Nel ricorrere per cassazione il condannato eccepiva che tale condotta non avrebbe integrato il reato ipotizzato in quanto non atteneva alle qualità morali delle persone esercenti l’ufficio pubblico, e perciò non ne avrebbe leso l’onore. Inoltre le parole pronunciate non avrebbero rivestito una valenza obiettivamente denigratoria della funzione svolta dagli agenti e, quindi, non ne avrebbero compromesso il prestigio. Non v’era poi prova dell’avvenuta percezione della frase da più di due persone.
Per i Giudici Ermellini, tuttavia, motivo di ricorso è manifestamente destituito di fondamento giuridico.
La frase pronunciata dal ricorrente – spiegano dal Palazzaccio – è obiettivamente lesiva dell’altrui onore, rappresentando incontestabile manifestazione di disprezzo verso la persona del destinatario, indipendentemente dal ruolo sociale da questi ricoperto.
Nel caso specifico, inoltre, non v’è dubbio che essa sia stata rivolta agli agenti della polizia municipale, non soltanto nell’esercizio delle loro funzioni istituzionali, ma altresì in ragione di tale loro ruolo, avendo essa rappresentato l’immediata reazione tenuta dall’imputato all’attività autoritativa da essi doverosamente esplicata e consistita nell’intimazione a rallentare la velocità di guida del suo veicolo.
La frase, pertanto, si presentava lesiva anche del prestigio del pubblico ufficiale, da intendersi quale rispetto e considerazione dovuti a chi eserciti legittimamente una pubblica funzione.
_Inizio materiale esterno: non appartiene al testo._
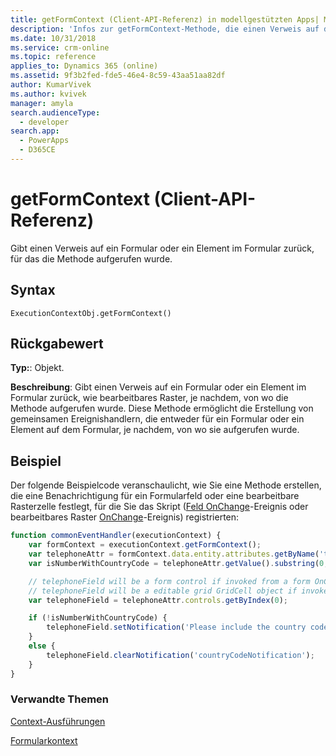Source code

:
 ```yaml
---
title: getFormContext (Client-API-Referenz) in modellgestützten Apps| MicrosoftDocs
description: 'Infos zur getFormContext-Methode, die einen Verweis auf das Formular oder ein Element auf dem Formular zurückgibt, je nachdem, von wo die Methode aufgerufen wurde.'
ms.date: 10/31/2018
ms.service: crm-online
ms.topic: reference
applies_to: Dynamics 365 (online)
ms.assetid: 9f3b2fed-fde5-46e4-8c59-43aa51aa82df
author: KumarVivek
ms.author: kvivek
manager: amyla
search.audienceType:
  - developer
search.app:
  - PowerApps
  - D365CE
---
```

# <a name="getformcontext-client-api-reference"></a>getFormContext (Client-API-Referenz)



Gibt einen Verweis auf ein Formular oder ein Element im Formular zurück, für das die Methode aufgerufen wurde.

## <a name="syntax"></a>Syntax

`ExecutionContextObj.getFormContext()`

## <a name="return-value"></a>Rückgabewert

**Typ:**: Objekt.

**Beschreibung**: Gibt einen Verweis auf ein Formular oder ein Element im Formular zurück, wie bearbeitbares Raster, je nachdem, von wo die Methode aufgerufen wurde. Diese Methode ermöglicht die Erstellung von gemeinsamen Ereignishandlern, die entweder für ein Formular oder ein Element auf dem Formular, je nachdem, von wo sie aufgerufen wurde.

## <a name="example"></a>Beispiel

Der folgende Beispielcode veranschaulicht, wie Sie eine Methode erstellen, die eine Benachrichtigung für ein Formularfeld oder eine bearbeitbare Rasterzelle festlegt, für die Sie das Skript ([Feld OnChange](../events/attribute-onchange.md)-Ereignis oder bearbeitbares Raster [OnChange](../events/grid-onchange.md)-Ereignis) registrierten:

```JavaScript
function commonEventHandler(executionContext) {
    var formContext = executionContext.getFormContext();    
    var telephoneAttr = formContext.data.entity.attributes.getByName('telephone1');
    var isNumberWithCountryCode = telephoneAttr.getValue().substring(0,1) === '+';

    // telephoneField will be a form control if invoked from a form OnChange event;
    // telephoneField will be a editable grid GridCell object if invoked from editable grid OnChange event.
    var telephoneField = telephoneAttr.controls.getByIndex(0);

    if (!isNumberWithCountryCode) {
        telephoneField.setNotification('Please include the country code beginning with ‘+’.', 'countryCodeNotification');
    }
    else {
        telephoneField.clearNotification('countryCodeNotification');
    }
}
```


### <a name="related-topics"></a>Verwandte Themen
[Context-Ausführungen](../execution-context.md)

[Formularkontext](../../clientapi-form-context.md)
La Cassazione ha infine chiarito che, ai fini della sussistenza del reato, inoltre, non è necessario che l’offesa sia stata percepita da più persone, oltre ai destinatari. E’ sufficiente, infatti, che le espressioni offensive possano essere udite dai presenti, poiché già questa potenzialità costituisce un aggravio psicologico, che può compromettere l’attività del pubblico ufficiale, facendogli avvertire condizioni avverse, per lui e per l’amministrazione di cui fa parte, ulteriori rispetto a quelle ordinarie.
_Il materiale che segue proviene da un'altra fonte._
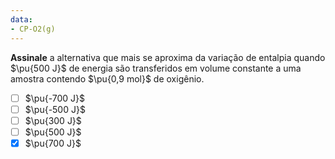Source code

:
 ```yaml
---
data:
- CP-O2(g)
---
```

**Assinale** a alternativa que mais se aproxima da variação de entalpia quando $\pu{500 J}$ de energia são transferidos em volume constante a uma amostra contendo $\pu{0,9 mol}$ de oxigênio.

- [ ] $\pu{-700 J}$
- [ ] $\pu{-500 J}$
- [ ] $\pu{300 J}$
- [ ] $\pu{500 J}$
- [x] $\pu{700 J}$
Pertanto, è necessaria soltanto la prova della presenza di più persone e, ove questa risulti accertata, è sufficiente a far ritenere integrato il reato la mera possibilità della percezione dell’offesa da parte dei presenti. Nel caso specifico, era indiscusso che il fatto fosse avvenuto in una pubblica piazza e nel corso di una manifestazione religiosa, in presenza di una moltitudine di persone: talché la prova logica della mera possibilità di percezione dell’offesa poteva ritenersi ampiamente soddisfatta.